§ Exercise input:
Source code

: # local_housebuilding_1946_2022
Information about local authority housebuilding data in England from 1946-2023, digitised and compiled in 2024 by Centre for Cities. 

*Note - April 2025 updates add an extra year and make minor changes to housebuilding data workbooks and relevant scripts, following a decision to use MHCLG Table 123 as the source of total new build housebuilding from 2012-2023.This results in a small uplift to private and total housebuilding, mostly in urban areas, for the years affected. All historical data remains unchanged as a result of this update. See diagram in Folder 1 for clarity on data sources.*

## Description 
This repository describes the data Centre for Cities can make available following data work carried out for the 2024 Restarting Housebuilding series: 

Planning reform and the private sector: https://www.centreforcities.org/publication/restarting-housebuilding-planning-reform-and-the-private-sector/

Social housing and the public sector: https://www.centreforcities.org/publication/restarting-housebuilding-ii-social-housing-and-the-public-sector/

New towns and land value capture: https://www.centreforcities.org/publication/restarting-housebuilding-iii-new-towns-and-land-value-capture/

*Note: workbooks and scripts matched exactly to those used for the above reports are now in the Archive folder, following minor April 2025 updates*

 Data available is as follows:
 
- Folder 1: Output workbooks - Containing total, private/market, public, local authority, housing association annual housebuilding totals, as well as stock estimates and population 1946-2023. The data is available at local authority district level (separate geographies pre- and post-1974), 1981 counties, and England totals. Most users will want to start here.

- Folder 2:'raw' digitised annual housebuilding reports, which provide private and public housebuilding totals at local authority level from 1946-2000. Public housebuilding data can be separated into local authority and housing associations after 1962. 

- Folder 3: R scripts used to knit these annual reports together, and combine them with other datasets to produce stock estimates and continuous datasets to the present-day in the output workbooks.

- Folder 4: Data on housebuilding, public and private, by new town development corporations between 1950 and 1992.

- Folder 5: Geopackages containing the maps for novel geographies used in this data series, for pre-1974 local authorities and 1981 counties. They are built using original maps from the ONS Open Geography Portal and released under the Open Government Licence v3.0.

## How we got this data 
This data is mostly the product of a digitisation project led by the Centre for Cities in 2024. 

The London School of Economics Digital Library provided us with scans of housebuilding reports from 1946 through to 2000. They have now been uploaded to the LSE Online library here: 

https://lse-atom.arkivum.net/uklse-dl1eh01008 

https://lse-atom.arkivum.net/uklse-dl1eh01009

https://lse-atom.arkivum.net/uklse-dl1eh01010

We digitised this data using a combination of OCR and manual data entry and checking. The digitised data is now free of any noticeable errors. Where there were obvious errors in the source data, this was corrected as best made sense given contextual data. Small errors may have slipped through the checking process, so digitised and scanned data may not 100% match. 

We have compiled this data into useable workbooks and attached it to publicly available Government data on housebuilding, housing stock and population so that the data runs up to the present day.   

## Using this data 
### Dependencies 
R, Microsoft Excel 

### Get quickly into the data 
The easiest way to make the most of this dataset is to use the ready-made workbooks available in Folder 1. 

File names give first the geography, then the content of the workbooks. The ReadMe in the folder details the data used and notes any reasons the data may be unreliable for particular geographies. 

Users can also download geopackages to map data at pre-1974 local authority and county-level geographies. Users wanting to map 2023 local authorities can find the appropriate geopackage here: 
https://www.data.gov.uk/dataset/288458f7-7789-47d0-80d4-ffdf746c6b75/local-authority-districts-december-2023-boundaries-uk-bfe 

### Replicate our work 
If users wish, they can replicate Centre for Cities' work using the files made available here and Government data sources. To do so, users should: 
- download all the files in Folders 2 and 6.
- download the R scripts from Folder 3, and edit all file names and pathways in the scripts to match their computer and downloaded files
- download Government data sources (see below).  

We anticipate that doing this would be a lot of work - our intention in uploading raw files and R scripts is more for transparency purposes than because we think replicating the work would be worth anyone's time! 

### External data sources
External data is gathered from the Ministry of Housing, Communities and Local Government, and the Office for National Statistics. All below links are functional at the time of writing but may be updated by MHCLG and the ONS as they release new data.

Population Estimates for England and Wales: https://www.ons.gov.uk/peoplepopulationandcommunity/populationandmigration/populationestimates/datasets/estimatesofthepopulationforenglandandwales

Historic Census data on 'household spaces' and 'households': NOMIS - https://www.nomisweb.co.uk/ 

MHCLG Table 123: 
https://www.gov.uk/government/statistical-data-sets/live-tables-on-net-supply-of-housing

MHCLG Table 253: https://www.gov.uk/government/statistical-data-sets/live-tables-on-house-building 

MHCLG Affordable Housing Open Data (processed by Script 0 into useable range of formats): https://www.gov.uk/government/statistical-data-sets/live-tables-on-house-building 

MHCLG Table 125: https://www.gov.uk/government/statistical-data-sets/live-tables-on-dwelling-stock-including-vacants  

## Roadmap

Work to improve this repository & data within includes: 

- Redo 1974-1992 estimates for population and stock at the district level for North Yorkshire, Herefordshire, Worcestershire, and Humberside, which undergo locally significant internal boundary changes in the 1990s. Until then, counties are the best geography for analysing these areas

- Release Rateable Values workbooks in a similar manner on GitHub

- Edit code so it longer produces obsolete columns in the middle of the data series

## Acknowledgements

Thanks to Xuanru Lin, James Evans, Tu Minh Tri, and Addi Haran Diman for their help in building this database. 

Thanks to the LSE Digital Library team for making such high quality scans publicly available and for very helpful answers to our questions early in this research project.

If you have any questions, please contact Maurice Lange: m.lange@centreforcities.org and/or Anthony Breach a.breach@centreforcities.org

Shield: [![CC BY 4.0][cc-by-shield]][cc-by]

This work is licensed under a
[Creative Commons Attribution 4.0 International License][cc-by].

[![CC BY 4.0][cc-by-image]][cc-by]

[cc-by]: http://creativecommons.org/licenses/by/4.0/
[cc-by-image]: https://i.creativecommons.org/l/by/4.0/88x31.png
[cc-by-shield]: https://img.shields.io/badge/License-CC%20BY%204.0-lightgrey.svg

§ Exercise aim:
Above are the records; repeat exactly the lines from the one holding "If users wish, they" down to the one holding "- download Government", end lines included.

§ Response below:
If users wish, they can replicate Centre for Cities' work using the files made available here and Government data sources. To do so, users should: 
- download all the files in Folders 2 and 6.
- download the R scripts from Folder 3, and edit all file names and pathways in the scripts to match their computer and downloaded files
- download Government data sources (see below).  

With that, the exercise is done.